Chilean counter-revolutionaries used human suffering as a tool to bring down President Salvador Allende in 1973. Something similar may be going on in Venezuela now.

A Caracas reporter surveying food stores recently found shelves to be mostly empty. His March 2 story focused on the Mercals, government retail units selling low-cost food at subsidized prices. Shopper Beatriz Zambrano complained, “There’s no milk, sugar, rice or chicken.”

Venezuela’s Central Bank has documented a recent two-thirds rise in food prices for the poor, with chicken prices up 110 percent since January, and cheese, 245 percent. The government sees hoarding, holding back on deliveries, and price speculation as part of a campaign to stir up discontent.

Venezuelan agricultural production, at 6 percent of the GDP, is Latin America’s lowest. Over 85 percent of Venezuelans live in cities and large towns and 70 percent of Venezuela’s food is imported. Agribusiness dominates domestic food production. As a result, food availability rests largely in the hands of distributors and retailers, who are “maximizing their profits,” according to María Cristina Iglesias, Minister of Light Industry and Commerce Distributors.

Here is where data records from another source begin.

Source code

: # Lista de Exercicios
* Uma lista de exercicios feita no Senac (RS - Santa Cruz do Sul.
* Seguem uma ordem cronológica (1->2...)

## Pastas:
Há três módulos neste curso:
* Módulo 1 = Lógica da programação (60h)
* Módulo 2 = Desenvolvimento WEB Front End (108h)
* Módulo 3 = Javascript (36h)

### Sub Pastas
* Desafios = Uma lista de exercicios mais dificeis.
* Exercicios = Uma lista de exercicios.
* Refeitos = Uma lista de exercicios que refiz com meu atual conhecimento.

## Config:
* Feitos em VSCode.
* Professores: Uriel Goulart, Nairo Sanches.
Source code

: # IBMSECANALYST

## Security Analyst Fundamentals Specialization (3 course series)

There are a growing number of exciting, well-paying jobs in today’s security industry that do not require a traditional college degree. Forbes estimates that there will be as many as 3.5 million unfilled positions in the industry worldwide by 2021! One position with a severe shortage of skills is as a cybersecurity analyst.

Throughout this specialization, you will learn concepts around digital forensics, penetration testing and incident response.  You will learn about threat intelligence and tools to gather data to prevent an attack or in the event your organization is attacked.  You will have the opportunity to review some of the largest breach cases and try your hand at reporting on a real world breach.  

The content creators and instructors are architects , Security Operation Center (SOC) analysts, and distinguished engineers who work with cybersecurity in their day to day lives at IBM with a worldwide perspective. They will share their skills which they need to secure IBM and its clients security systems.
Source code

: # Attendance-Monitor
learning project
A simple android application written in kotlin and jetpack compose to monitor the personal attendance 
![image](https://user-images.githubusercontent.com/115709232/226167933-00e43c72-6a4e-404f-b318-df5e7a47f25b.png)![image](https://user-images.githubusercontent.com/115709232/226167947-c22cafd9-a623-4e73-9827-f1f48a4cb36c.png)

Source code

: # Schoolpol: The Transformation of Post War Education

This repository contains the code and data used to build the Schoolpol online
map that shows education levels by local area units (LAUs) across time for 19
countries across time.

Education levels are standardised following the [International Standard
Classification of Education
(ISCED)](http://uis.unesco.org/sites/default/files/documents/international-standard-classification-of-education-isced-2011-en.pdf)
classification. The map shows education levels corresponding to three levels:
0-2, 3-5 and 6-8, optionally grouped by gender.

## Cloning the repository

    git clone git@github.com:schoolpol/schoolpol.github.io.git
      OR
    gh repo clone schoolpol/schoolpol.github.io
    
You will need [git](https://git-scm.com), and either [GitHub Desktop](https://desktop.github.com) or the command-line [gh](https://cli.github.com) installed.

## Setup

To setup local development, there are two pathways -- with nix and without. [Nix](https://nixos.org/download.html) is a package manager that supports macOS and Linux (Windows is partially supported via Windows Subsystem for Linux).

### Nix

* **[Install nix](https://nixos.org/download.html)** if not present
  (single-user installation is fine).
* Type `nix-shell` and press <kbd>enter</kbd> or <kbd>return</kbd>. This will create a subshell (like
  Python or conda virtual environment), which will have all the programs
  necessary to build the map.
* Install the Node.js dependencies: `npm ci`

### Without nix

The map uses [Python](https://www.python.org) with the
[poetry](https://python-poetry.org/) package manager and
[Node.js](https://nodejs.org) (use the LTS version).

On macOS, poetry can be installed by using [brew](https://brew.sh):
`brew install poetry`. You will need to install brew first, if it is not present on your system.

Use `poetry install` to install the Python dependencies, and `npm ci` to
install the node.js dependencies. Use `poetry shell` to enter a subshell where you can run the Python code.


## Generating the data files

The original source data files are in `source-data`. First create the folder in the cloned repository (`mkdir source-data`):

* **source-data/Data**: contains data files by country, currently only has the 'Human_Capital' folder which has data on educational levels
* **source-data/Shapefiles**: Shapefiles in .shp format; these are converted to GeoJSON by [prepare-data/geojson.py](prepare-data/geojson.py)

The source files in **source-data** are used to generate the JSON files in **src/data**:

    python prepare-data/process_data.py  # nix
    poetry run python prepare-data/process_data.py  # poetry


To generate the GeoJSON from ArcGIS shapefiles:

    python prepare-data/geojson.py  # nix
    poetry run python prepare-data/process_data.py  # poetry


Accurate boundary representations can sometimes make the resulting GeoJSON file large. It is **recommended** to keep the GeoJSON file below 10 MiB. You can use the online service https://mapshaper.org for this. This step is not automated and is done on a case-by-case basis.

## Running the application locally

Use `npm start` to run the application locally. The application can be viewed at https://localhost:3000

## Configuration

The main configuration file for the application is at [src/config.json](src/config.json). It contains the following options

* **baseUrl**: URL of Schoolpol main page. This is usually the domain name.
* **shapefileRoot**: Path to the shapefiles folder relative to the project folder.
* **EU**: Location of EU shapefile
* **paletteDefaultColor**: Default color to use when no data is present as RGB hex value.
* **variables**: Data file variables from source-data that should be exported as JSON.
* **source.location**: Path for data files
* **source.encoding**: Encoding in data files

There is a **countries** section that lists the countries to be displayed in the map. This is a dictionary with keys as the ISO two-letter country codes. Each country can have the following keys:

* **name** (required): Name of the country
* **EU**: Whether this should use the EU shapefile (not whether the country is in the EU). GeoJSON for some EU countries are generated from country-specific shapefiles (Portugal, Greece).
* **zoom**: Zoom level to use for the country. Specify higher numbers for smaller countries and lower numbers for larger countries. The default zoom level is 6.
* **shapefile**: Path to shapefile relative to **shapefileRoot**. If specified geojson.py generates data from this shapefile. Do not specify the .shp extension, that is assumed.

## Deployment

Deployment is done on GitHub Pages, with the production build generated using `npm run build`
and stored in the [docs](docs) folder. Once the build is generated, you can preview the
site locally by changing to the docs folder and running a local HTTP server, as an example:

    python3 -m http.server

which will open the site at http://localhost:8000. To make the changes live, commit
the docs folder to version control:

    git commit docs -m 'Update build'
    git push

Citing laws and regulations aimed at keeping prices low, Information Minister William Lara accused the private firms of hoarding. “Speculators are criminals and enemies of the people, who must feel the law, firmly applied,” he declared. Government inspectors have been pressuring food stores accused of manipulating food supplies and raising prices.

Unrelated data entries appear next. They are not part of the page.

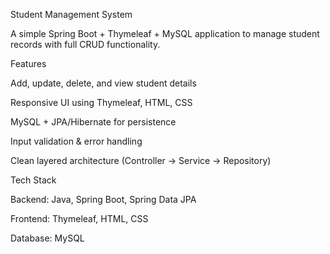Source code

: Student Management System

A simple Spring Boot + Thymeleaf + MySQL application to manage student records with full CRUD functionality.

Features

Add, update, delete, and view student details

Responsive UI using Thymeleaf, HTML, CSS

MySQL + JPA/Hibernate for persistence

Input validation & error handling

Clean layered architecture (Controller → Service → Repository)

Tech Stack

Backend: Java, Spring Boot, Spring Data JPA

Frontend: Thymeleaf, HTML, CSS

Database: MySQL
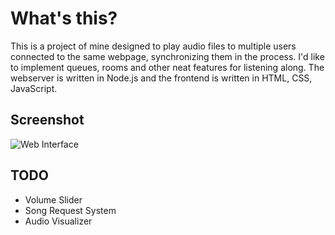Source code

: # What's this?
This is a project of mine designed to play audio files to multiple users connected to the same webpage, synchronizing them in the process. I'd like to implement queues, rooms and other neat features for listening along. The webserver is written in Node.js and the frontend is written in HTML, CSS, JavaScript.

## Screenshot
![Web Interface](https://i.imgur.com/wH3cmU6.png)

## TODO
* Volume Slider
* Song Request System
* Audio Visualizer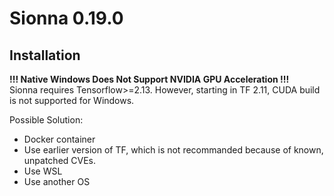 # Sionna 0.19.0

## Installation
**!!! Native Windows Does Not Support NVIDIA GPU Acceleration !!!**  
Sionna requires Tensorflow>=2.13. However, starting in TF 2.11, CUDA build is not supported for Windows.

Possible Solution:
* Docker container
* Use earlier version of TF, which is not recommanded because of known, unpatched CVEs.
* Use WSL
* Use another OS
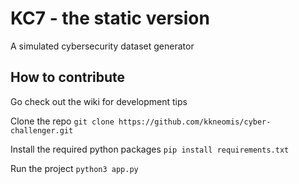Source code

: # KC7 - the static version

A simulated cybersecurity dataset generator


## How to contribute

Go check out the wiki for development tips

Clone the repo
`git clone https://github.com/kkneomis/cyber-challenger.git`

Install the required python packages
`pip install requirements.txt`

Run the project
`python3 app.py`
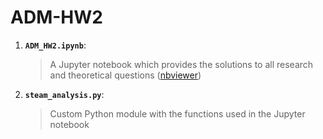# ADM-HW2


1. __`ADM_HW2.ipynb`__: 
	> A Jupyter notebook which provides the solutions to all research and theoretical questions ([nbviewer](https://nbviewer.org/github/MatteoSava/ADM-HW2/blob/main/ADM_HW2.ipynb))

2. __`steam_analysis.py`__: 
	> Custom Python module with the functions used in the Jupyter notebook
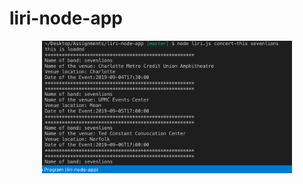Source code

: # liri-node-app

<div align="center">
    <img src="images/concert-this.png" width="400px"</img> 
</div>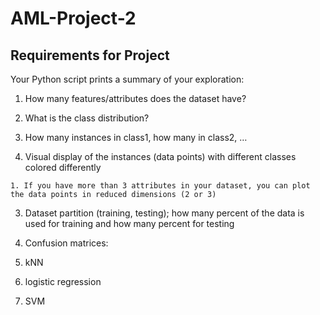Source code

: # AML-Project-2
## Requirements for Project

Your Python script prints a summary of your exploration:

 1. How many features/attributes does the dataset have?
 
 2. What is the class distribution?
  
  1. How many instances in class1, how many in class2, …
  
  2. Visual display of the instances (data points) with different classes colored differently
  
    1. If you have more than 3 attributes in your dataset, you can plot the data points in reduced dimensions (2 or 3)
 
 3. Dataset partition (training, testing); how many percent of the data is used for training and how many percent for testing
 
 4. Confusion matrices:
 
   1. kNN
   
   2. logistic regression
   
   3. SVM

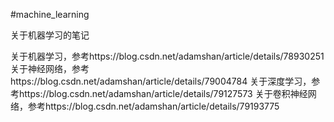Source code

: #machine_learning

关于机器学习的笔记

关于机器学习，参考https://blog.csdn.net/adamshan/article/details/78930251
关于神经网络，参考https://blog.csdn.net/adamshan/article/details/79004784
关于深度学习，参考https://blog.csdn.net/adamshan/article/details/79127573
关于卷积神经网络，参考https://blog.csdn.net/adamshan/article/details/79193775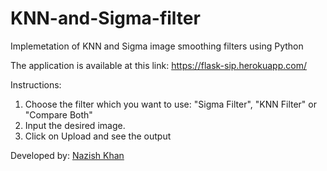 # KNN-and-Sigma-filter
Implemetation of KNN and Sigma image smoothing filters using Python

The application is available at this link: https://flask-sip.herokuapp.com/

Instructions:
1. Choose the filter which you want to use: "Sigma Filter", "KNN Filter" or "Compare Both"
2. Input the desired image.
3. Click on Upload and see the output

Developed by:	[Nazish Khan](https://github.com/nazuk27)
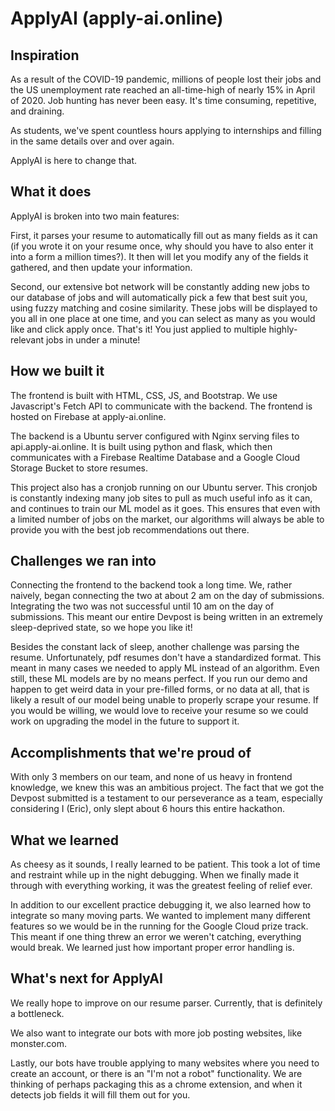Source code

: # ApplyAI (apply-ai.online)

## Inspiration

As a result of the COVID-19 pandemic, millions of people lost their jobs and the US unemployment rate reached an all-time-high of nearly 15% in April of 2020. Job hunting has never been easy. It's time consuming, repetitive, and draining.

As students, we've spent countless hours applying to internships and filling in the same details over and over again.

ApplyAI is here to change that.

## What it does

ApplyAI is broken into two main features:

First, it parses your resume to automatically fill out as many fields as it can (if you wrote it on your resume once, why should you have to also enter it into a form a million times?). It then will let you modify any of the fields it gathered, and then update your information.

Second, our extensive bot network will be constantly adding new jobs to our database of jobs and will automatically pick a few that best suit you, using fuzzy matching and cosine similarity. These jobs will be displayed to you all in one place at one time, and you can select as many as you would like and click apply once. That's it! You just applied to multiple highly-relevant jobs in under a minute!

## How we built it

The frontend is built with HTML, CSS, JS, and Bootstrap. We use Javascript's Fetch API to communicate with the backend. The frontend is hosted on Firebase at apply-ai.online.

The backend is a Ubuntu server configured with Nginx serving files to api.apply-ai.online. It is built using python and flask, which then communicates with a Firebase Realtime Database and a Google Cloud Storage Bucket to store resumes.

This project also has a cronjob running on our Ubuntu server. This cronjob is constantly indexing many job sites to pull as much useful info as it can, and continues to train our ML model as it goes. This ensures that even with a limited number of jobs on the market, our algorithms will always be able to provide you with the best job recommendations out there.

## Challenges we ran into

Connecting the frontend to the backend took a long time. We, rather naively, began connecting the two at about 2 am on the day of submissions. Integrating the two was not successful until 10 am on the day of submissions. This meant our entire Devpost is being written in an extremely sleep-deprived state, so we hope you like it!

Besides the constant lack of sleep, another challenge was parsing the resume. Unfortunately, pdf resumes don't have a standardized format. This meant in many cases we needed to apply ML instead of an algorithm. Even still, these ML models are by no means perfect. If you run our demo and happen to get weird data in your pre-filled forms, or no data at all, that is likely a result of our model being unable to properly scrape your resume. If you would be willing, we would love to receive your resume so we could work on upgrading the model in the future to support it.

## Accomplishments that we're proud of

With only 3 members on our team, and none of us heavy in frontend knowledge, we knew this was an ambitious project. The fact that we got the Devpost submitted is a testament to our perseverance as a team, especially considering I (Eric), only slept about 6 hours this entire hackathon.

## What we learned

As cheesy as it sounds, I really learned to be patient. This took a lot of time and restraint while up in the night debugging. When we finally made it through with everything working, it was the greatest feeling of relief ever.

In addition to our excellent practice debugging it, we also learned how to integrate so many moving parts. We wanted to implement many different features so we would be in the running for the Google Cloud prize track. This meant if one thing threw an error we weren't catching, everything would break. We learned just how important proper error handling is.

## What's next for ApplyAI

We really hope to improve on our resume parser. Currently, that is definitely a bottleneck.

We also want to integrate our bots with more job posting websites, like monster.com.

Lastly, our bots have trouble applying to many websites where you need to create an account, or there is an "I'm not a robot" functionality. We are thinking of perhaps packaging this as a chrome extension, and when it detects job fields it will fill them out for you.
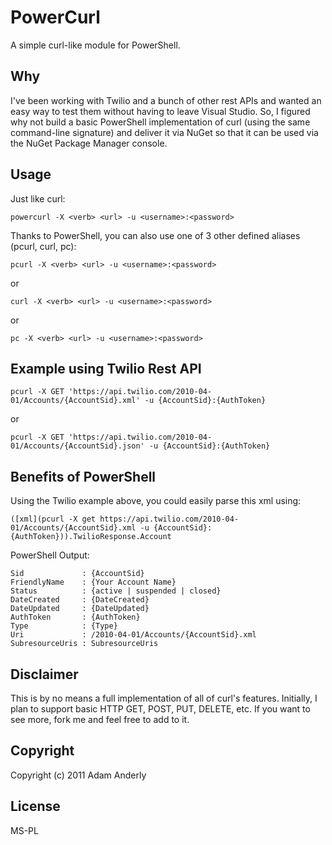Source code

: # PowerCurl

A simple curl-like module for PowerShell.

## Why

I've been working with Twilio and a bunch of other rest APIs and wanted an easy way to test them without having to leave Visual Studio. So, I figured why not build a basic PowerShell implementation of curl (using the same command-line signature) and deliver it via NuGet so that it can be used via the NuGet Package Manager console.

## Usage

Just like curl: 

	powercurl -X <verb> <url> -u <username>:<password>
	
Thanks to PowerShell, you can also use one of 3 other defined aliases (pcurl, curl, pc):

	pcurl -X <verb> <url> -u <username>:<password>
	
or

	curl -X <verb> <url> -u <username>:<password>
	
or

	pc -X <verb> <url> -u <username>:<password>

## Example using Twilio Rest API

	pcurl -X GET 'https://api.twilio.com/2010-04-01/Accounts/{AccountSid}.xml' -u {AccountSid}:{AuthToken}

or

	pcurl -X GET 'https://api.twilio.com/2010-04-01/Accounts/{AccountSid}.json' -u {AccountSid}:{AuthToken}

## Benefits of PowerShell

Using the Twilio example above, you could easily parse this xml using:

	([xml](pcurl -X get https://api.twilio.com/2010-04-01/Accounts/{AccountSid}.xml -u {AccountSid}:{AuthToken})).TwilioResponse.Account

PowerShell Output:

	Sid             : {AccountSid}
	FriendlyName    : {Your Account Name}
	Status          : {active | suspended | closed} 
	DateCreated     : {DateCreated}
	DateUpdated     : {DateUpdated}
	AuthToken       : {AuthToken}
	Type            : {Type}
	Uri             : /2010-04-01/Accounts/{AccountSid}.xml
	SubresourceUris : SubresourceUris

## Disclaimer

This is by no means a full implementation of all of curl's features. Initially, I plan to support basic HTTP GET, POST, PUT, DELETE, etc. If you want to see more, fork me and feel free to add to it.

## Copyright

Copyright (c) 2011 Adam Anderly

## License

MS-PL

The crisis came to a head when big stores stopped selling meat. President Chavez responded, “I have sent messages to producers and intermediaries … that if they persist in violating the people’s interests, the constitution, the laws, I am going to take away their refrigeration facilities, supply depots, and meat processing places and nationalize them.” He asked for local monitoring and suggested that the new community councils would end up operating nationalized facilities.

Government spokespersons cite Venezuela’s constitution, which holds food production to be a public utility, as authority for nationalizing food distribution resources. As a manifestation of “good will,” the government removed a 14 percent value-added tax on sales of certain food products.

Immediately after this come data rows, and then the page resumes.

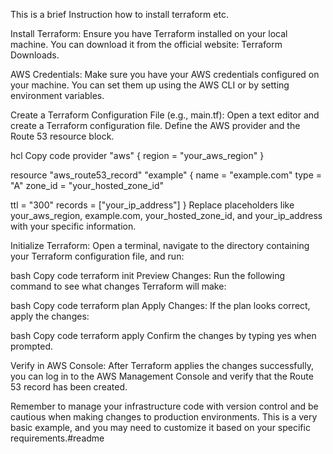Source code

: 
This is a brief Instruction how to install terraform etc.

Install Terraform:
Ensure you have Terraform installed on your local machine. You can download it from the official website: Terraform Downloads.

AWS Credentials:
Make sure you have your AWS credentials configured on your machine. You can set them up using the AWS CLI or by setting environment variables.

Create a Terraform Configuration File (e.g., main.tf):
Open a text editor and create a Terraform configuration file. Define the AWS provider and the Route 53 resource block.

hcl
Copy code
provider "aws" {
  region = "your_aws_region"
}

resource "aws_route53_record" "example" {
  name    = "example.com"
  type    = "A"
  zone_id = "your_hosted_zone_id"

  ttl  = "300"
  records = ["your_ip_address"]
}
Replace placeholders like your_aws_region, example.com, your_hosted_zone_id, and your_ip_address with your specific information.

Initialize Terraform:
Open a terminal, navigate to the directory containing your Terraform configuration file, and run:

bash
Copy code
terraform init
Preview Changes:
Run the following command to see what changes Terraform will make:

bash
Copy code
terraform plan
Apply Changes:
If the plan looks correct, apply the changes:

bash
Copy code
terraform apply
Confirm the changes by typing yes when prompted.

Verify in AWS Console:
After Terraform applies the changes successfully, you can log in to the AWS Management Console and verify that the Route 53 record has been created.

Remember to manage your infrastructure code with version control and be cautious when making changes to production environments. This is a very basic example, and you may need to customize it based on your specific requirements.#readme
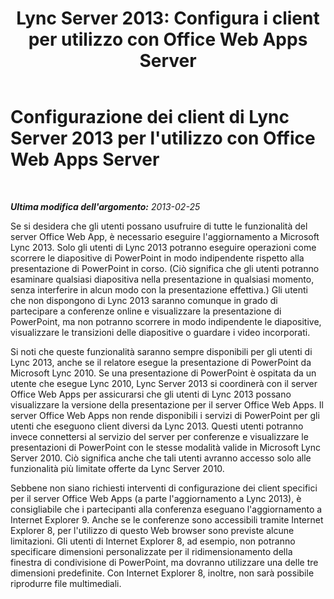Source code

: ﻿---
title: "Lync Server 2013: Configura i client per utilizzo con Office Web Apps Server"
TOCTitle: Configurazione dei client per l'utilizzo con Office Web Apps Server
ms:assetid: e5eaead7-0b32-42fb-97eb-ca203af59a9d
ms:mtpsurl: https://technet.microsoft.com/it-it/library/JJ205339(v=OCS.15)
ms:contentKeyID: 49302283
ms.date: 08/24/2015
mtps_version: v=OCS.15
ms.translationtype: HT
---

# Configurazione dei client di Lync Server 2013 per l'utilizzo con Office Web Apps Server

 

_**Ultima modifica dell'argomento:** 2013-02-25_

Se si desidera che gli utenti possano usufruire di tutte le funzionalità del server Office Web App, è necessario eseguire l'aggiornamento a Microsoft Lync 2013. Solo gli utenti di Lync 2013 potranno eseguire operazioni come scorrere le diapositive di PowerPoint in modo indipendente rispetto alla presentazione di PowerPoint in corso. (Ciò significa che gli utenti potranno esaminare qualsiasi diapositiva nella presentazione in qualsiasi momento, senza interferire in alcun modo con la presentazione effettiva.) Gli utenti che non dispongono di Lync 2013 saranno comunque in grado di partecipare a conferenze online e visualizzare la presentazione di PowerPoint, ma non potranno scorrere in modo indipendente le diapositive, visualizzare le transizioni delle diapositive o guardare i video incorporati.

Si noti che queste funzionalità saranno sempre disponibili per gli utenti di Lync 2013, anche se il relatore esegue la presentazione di PowerPoint da Microsoft Lync 2010. Se una presentazione di PowerPoint è ospitata da un utente che esegue Lync 2010, Lync Server 2013 si coordinerà con il server Office Web Apps per assicurarsi che gli utenti di Lync 2013 possano visualizzare la versione della presentazione per il server Office Web Apps. Il server Office Web Apps non rende disponibili i servizi di PowerPoint per gli utenti che eseguono client diversi da Lync 2013. Questi utenti potranno invece connettersi al servizio del server per conferenze e visualizzare le presentazioni di PowerPoint con le stesse modalità valide in Microsoft Lync Server 2010. Ciò significa anche che tali utenti avranno accesso solo alle funzionalità più limitate offerte da Lync Server 2010.

Sebbene non siano richiesti interventi di configurazione dei client specifici per il server Office Web Apps (a parte l'aggiornamento a Lync 2013), è consigliabile che i partecipanti alla conferenza eseguano l'aggiornamento a Internet Explorer 9. Anche se le conferenze sono accessibili tramite Internet Explorer 8, per l'utilizzo di questo Web browser sono previste alcune limitazioni. Gli utenti di Internet Explorer 8, ad esempio, non potranno specificare dimensioni personalizzate per il ridimensionamento della finestra di condivisione di PowerPoint, ma dovranno utilizzare una delle tre dimensioni predefinite. Con Internet Explorer 8, inoltre, non sarà possibile riprodurre file multimediali.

On Feb. 27, Chavez outlined plans to spend $2.5 million to expand Mercal’s infrastructure, and $129.3 million to keep up Mercal food stocks. “We are going to build new Mercals and keep on expanding the network,” he declared. Over 14,000 Mercal facilities now sell low-cost food throughout Venezuela.

Promising that “we aren’t going back even a millimeter,” Vice President Jorge Rodríguez announced Feb. 11 the creation of “committees for social control of supplies” administered by the communities. The purpose, he said, was “to build a country without speculators, without hoarding, without business sector strikes.”

He was recalling the strike and sabotage campaign directed against the Chavez government in early 2003 that turned off Venezuela’s oil industry, leading to widespread suffering. Analysts see interference with food availability as another in a series of schemes devised by a desperate minority. They included abandonment of the National Assembly in 2005, plots accompanying past elections, and the coup attempt of April 2002.